Reports that Russia purchased Facebook ads and used Twitter bots to influence the 2016 election paint a picture of interference, says a Virginia Tech expert whose research focuses on the intersection of political participation and digital media.
“It should be worrisome to anyone who cares about the integrity of our democratic process, no matter who wins," said Katherine Haenschen.
“In America, broadcast political advertisements are disclosed. Facebook is different, because Facebook currently does not disclose who is buying ads on the platform. That enables Facebook users to run ads with political content that are micro-targeted to specific regions or demographics, without anyone knowing.”

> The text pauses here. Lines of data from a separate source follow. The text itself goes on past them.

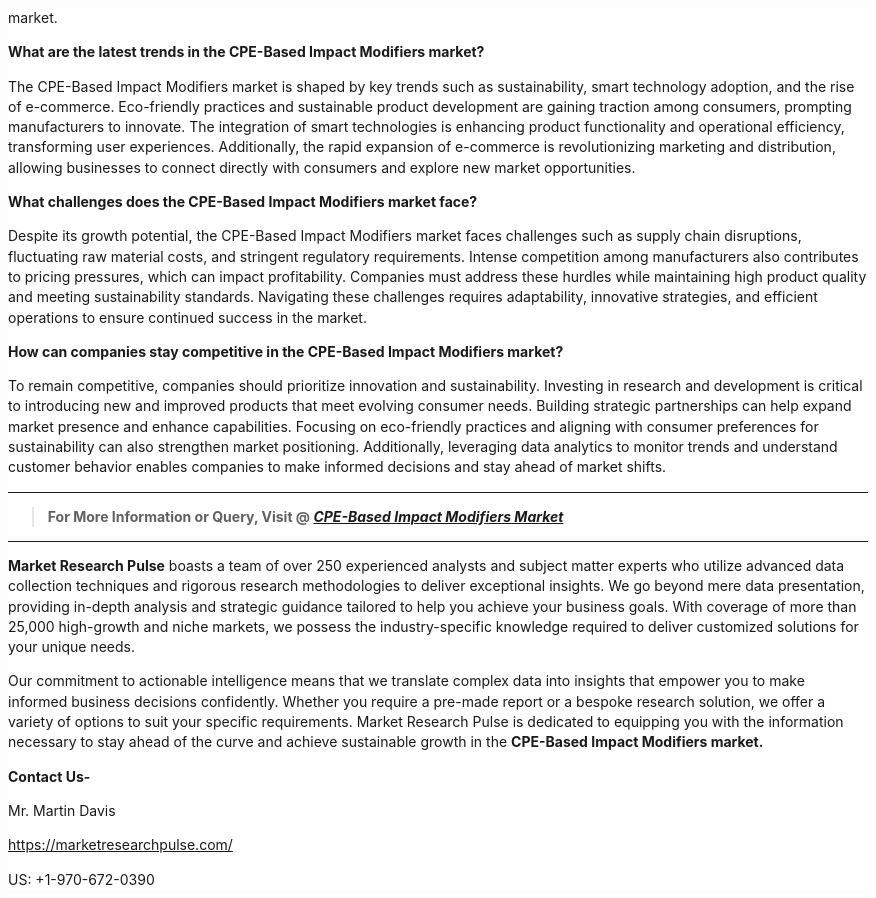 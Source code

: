 market.</p><p><strong>What are the latest trends in the CPE-Based Impact Modifiers market?</strong></p><p>The CPE-Based Impact Modifiers market is shaped by key trends such as sustainability, smart technology adoption, and the rise of e-commerce. Eco-friendly practices and sustainable product development are gaining traction among consumers, prompting manufacturers to innovate. The integration of smart technologies is enhancing product functionality and operational efficiency, transforming user experiences. Additionally, the rapid expansion of e-commerce is revolutionizing marketing and distribution, allowing businesses to connect directly with consumers and explore new market opportunities.</p><p><strong>What challenges does the CPE-Based Impact Modifiers market face?</strong></p><p>Despite its growth potential, the CPE-Based Impact Modifiers market faces challenges such as supply chain disruptions, fluctuating raw material costs, and stringent regulatory requirements. Intense competition among manufacturers also contributes to pricing pressures, which can impact profitability. Companies must address these hurdles while maintaining high product quality and meeting sustainability standards. Navigating these challenges requires adaptability, innovative strategies, and efficient operations to ensure continued success in the market.</p><p><strong>How can companies stay competitive in the CPE-Based Impact Modifiers market?</strong></p><p>To remain competitive, companies should prioritize innovation and sustainability. Investing in research and development is critical to introducing new and improved products that meet evolving consumer needs. Building strategic partnerships can help expand market presence and enhance capabilities. Focusing on eco-friendly practices and aligning with consumer preferences for sustainability can also strengthen market positioning. Additionally, leveraging data analytics to monitor trends and understand customer behavior enables companies to make informed decisions and stay ahead of market shifts.</p><hr /><blockquote><p><strong>For More Information or Query, Visit @&nbsp;<em><a href="https://marketresearchpulse.com/report/59072/cpe-based-impact-modifiers-market?utm_source=Linkedin&utm_medium=0111">CPE-Based Impact Modifiers Market</a></em></strong></p></blockquote><hr /><p><strong>Market Research Pulse</strong> boasts a team of over 250 experienced analysts and subject matter experts who utilize advanced data collection techniques and rigorous research methodologies to deliver exceptional insights. We go beyond mere data presentation, providing in-depth analysis and strategic guidance tailored to help you achieve your business goals. With coverage of more than 25,000 high-growth and niche markets, we possess the industry-specific knowledge required to deliver customized solutions for your unique needs.</p><p>Our commitment to actionable intelligence means that we translate complex data into insights that empower you to make informed business decisions confidently. Whether you require a pre-made report or a bespoke research solution, we offer a variety of options to suit your specific requirements. Market Research Pulse is dedicated to equipping you with the information necessary to stay ahead of the curve and achieve sustainable growth in the <strong>CPE-Based Impact Modifiers market.</strong></p><p><strong>Contact Us-</strong></p><p>Mr. Martin Davis</p><p>https://marketresearchpulse.com/</p><p>US: +1-970-672-0390</p>
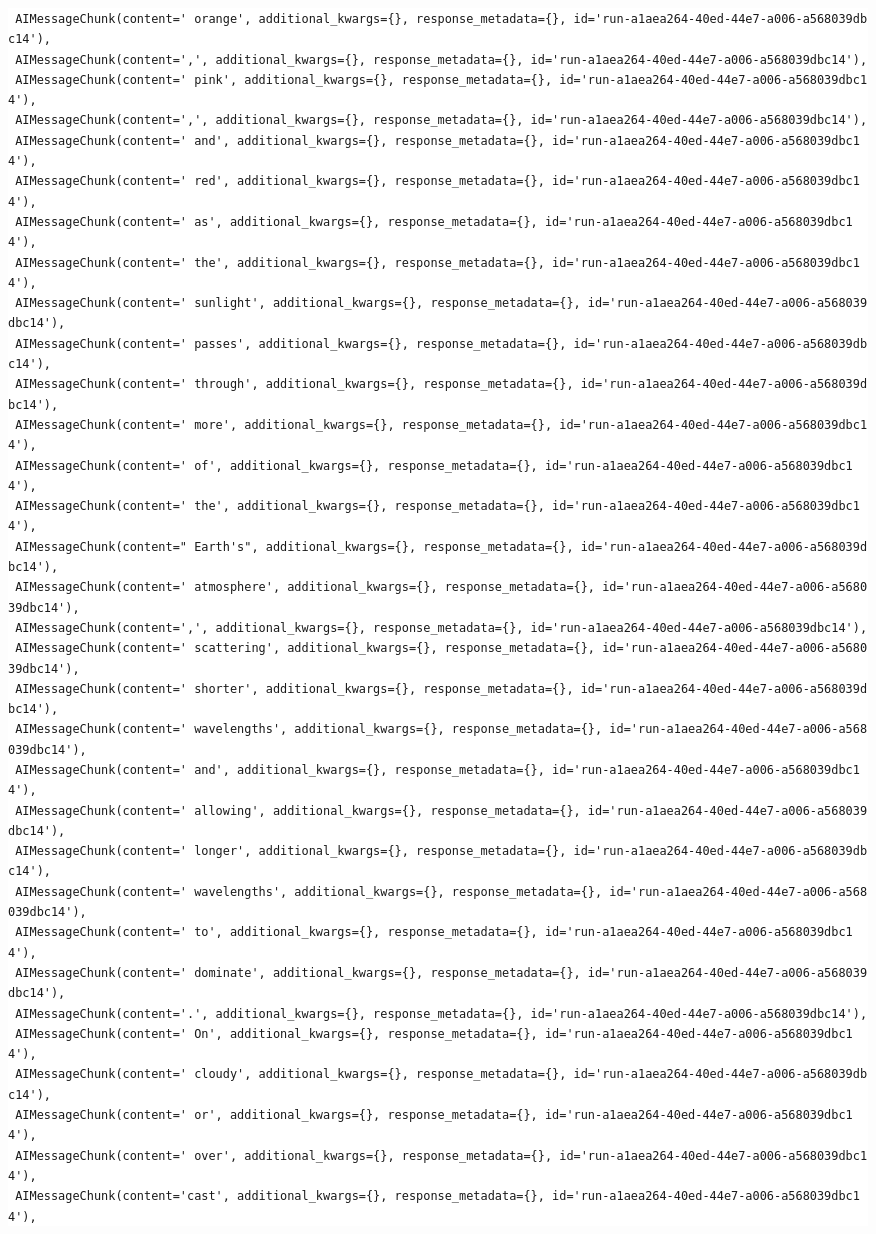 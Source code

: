      AIMessageChunk(content=' orange', additional_kwargs={}, response_metadata={}, id='run-a1aea264-40ed-44e7-a006-a568039dbc14'),
     AIMessageChunk(content=',', additional_kwargs={}, response_metadata={}, id='run-a1aea264-40ed-44e7-a006-a568039dbc14'),
     AIMessageChunk(content=' pink', additional_kwargs={}, response_metadata={}, id='run-a1aea264-40ed-44e7-a006-a568039dbc14'),
     AIMessageChunk(content=',', additional_kwargs={}, response_metadata={}, id='run-a1aea264-40ed-44e7-a006-a568039dbc14'),
     AIMessageChunk(content=' and', additional_kwargs={}, response_metadata={}, id='run-a1aea264-40ed-44e7-a006-a568039dbc14'),
     AIMessageChunk(content=' red', additional_kwargs={}, response_metadata={}, id='run-a1aea264-40ed-44e7-a006-a568039dbc14'),
     AIMessageChunk(content=' as', additional_kwargs={}, response_metadata={}, id='run-a1aea264-40ed-44e7-a006-a568039dbc14'),
     AIMessageChunk(content=' the', additional_kwargs={}, response_metadata={}, id='run-a1aea264-40ed-44e7-a006-a568039dbc14'),
     AIMessageChunk(content=' sunlight', additional_kwargs={}, response_metadata={}, id='run-a1aea264-40ed-44e7-a006-a568039dbc14'),
     AIMessageChunk(content=' passes', additional_kwargs={}, response_metadata={}, id='run-a1aea264-40ed-44e7-a006-a568039dbc14'),
     AIMessageChunk(content=' through', additional_kwargs={}, response_metadata={}, id='run-a1aea264-40ed-44e7-a006-a568039dbc14'),
     AIMessageChunk(content=' more', additional_kwargs={}, response_metadata={}, id='run-a1aea264-40ed-44e7-a006-a568039dbc14'),
     AIMessageChunk(content=' of', additional_kwargs={}, response_metadata={}, id='run-a1aea264-40ed-44e7-a006-a568039dbc14'),
     AIMessageChunk(content=' the', additional_kwargs={}, response_metadata={}, id='run-a1aea264-40ed-44e7-a006-a568039dbc14'),
     AIMessageChunk(content=" Earth's", additional_kwargs={}, response_metadata={}, id='run-a1aea264-40ed-44e7-a006-a568039dbc14'),
     AIMessageChunk(content=' atmosphere', additional_kwargs={}, response_metadata={}, id='run-a1aea264-40ed-44e7-a006-a568039dbc14'),
     AIMessageChunk(content=',', additional_kwargs={}, response_metadata={}, id='run-a1aea264-40ed-44e7-a006-a568039dbc14'),
     AIMessageChunk(content=' scattering', additional_kwargs={}, response_metadata={}, id='run-a1aea264-40ed-44e7-a006-a568039dbc14'),
     AIMessageChunk(content=' shorter', additional_kwargs={}, response_metadata={}, id='run-a1aea264-40ed-44e7-a006-a568039dbc14'),
     AIMessageChunk(content=' wavelengths', additional_kwargs={}, response_metadata={}, id='run-a1aea264-40ed-44e7-a006-a568039dbc14'),
     AIMessageChunk(content=' and', additional_kwargs={}, response_metadata={}, id='run-a1aea264-40ed-44e7-a006-a568039dbc14'),
     AIMessageChunk(content=' allowing', additional_kwargs={}, response_metadata={}, id='run-a1aea264-40ed-44e7-a006-a568039dbc14'),
     AIMessageChunk(content=' longer', additional_kwargs={}, response_metadata={}, id='run-a1aea264-40ed-44e7-a006-a568039dbc14'),
     AIMessageChunk(content=' wavelengths', additional_kwargs={}, response_metadata={}, id='run-a1aea264-40ed-44e7-a006-a568039dbc14'),
     AIMessageChunk(content=' to', additional_kwargs={}, response_metadata={}, id='run-a1aea264-40ed-44e7-a006-a568039dbc14'),
     AIMessageChunk(content=' dominate', additional_kwargs={}, response_metadata={}, id='run-a1aea264-40ed-44e7-a006-a568039dbc14'),
     AIMessageChunk(content='.', additional_kwargs={}, response_metadata={}, id='run-a1aea264-40ed-44e7-a006-a568039dbc14'),
     AIMessageChunk(content=' On', additional_kwargs={}, response_metadata={}, id='run-a1aea264-40ed-44e7-a006-a568039dbc14'),
     AIMessageChunk(content=' cloudy', additional_kwargs={}, response_metadata={}, id='run-a1aea264-40ed-44e7-a006-a568039dbc14'),
     AIMessageChunk(content=' or', additional_kwargs={}, response_metadata={}, id='run-a1aea264-40ed-44e7-a006-a568039dbc14'),
     AIMessageChunk(content=' over', additional_kwargs={}, response_metadata={}, id='run-a1aea264-40ed-44e7-a006-a568039dbc14'),
     AIMessageChunk(content='cast', additional_kwargs={}, response_metadata={}, id='run-a1aea264-40ed-44e7-a006-a568039dbc14'),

Facebook’s decision to disclose political ad spending is an important first step, says Haenschen. “All digital platforms, including Twitter and Google, should do likewise.”
Haenschen explains that initial reports from Facebook suggest that Russian "troll farms" were running ads about politically divisive topics — such as gun rights, LGBT rights and racial issues. Other reports have suggested that some ads were targeted at Hillary Clinton supporters, urging them to vote for third-party candidates instead. “This is outside interference and an attempt by a foreign government to trick and divide American voters,” says Haenschen.
Katherine Haenschen is an assistant professor in the Department of Communication at Virginia Tech, and is part of the university’s Data & Decisions initiative. Her research focuses on the intersection of political participation and digital media. She conducts field experiments that explore the impact of Facebook on political behaviors and opinions.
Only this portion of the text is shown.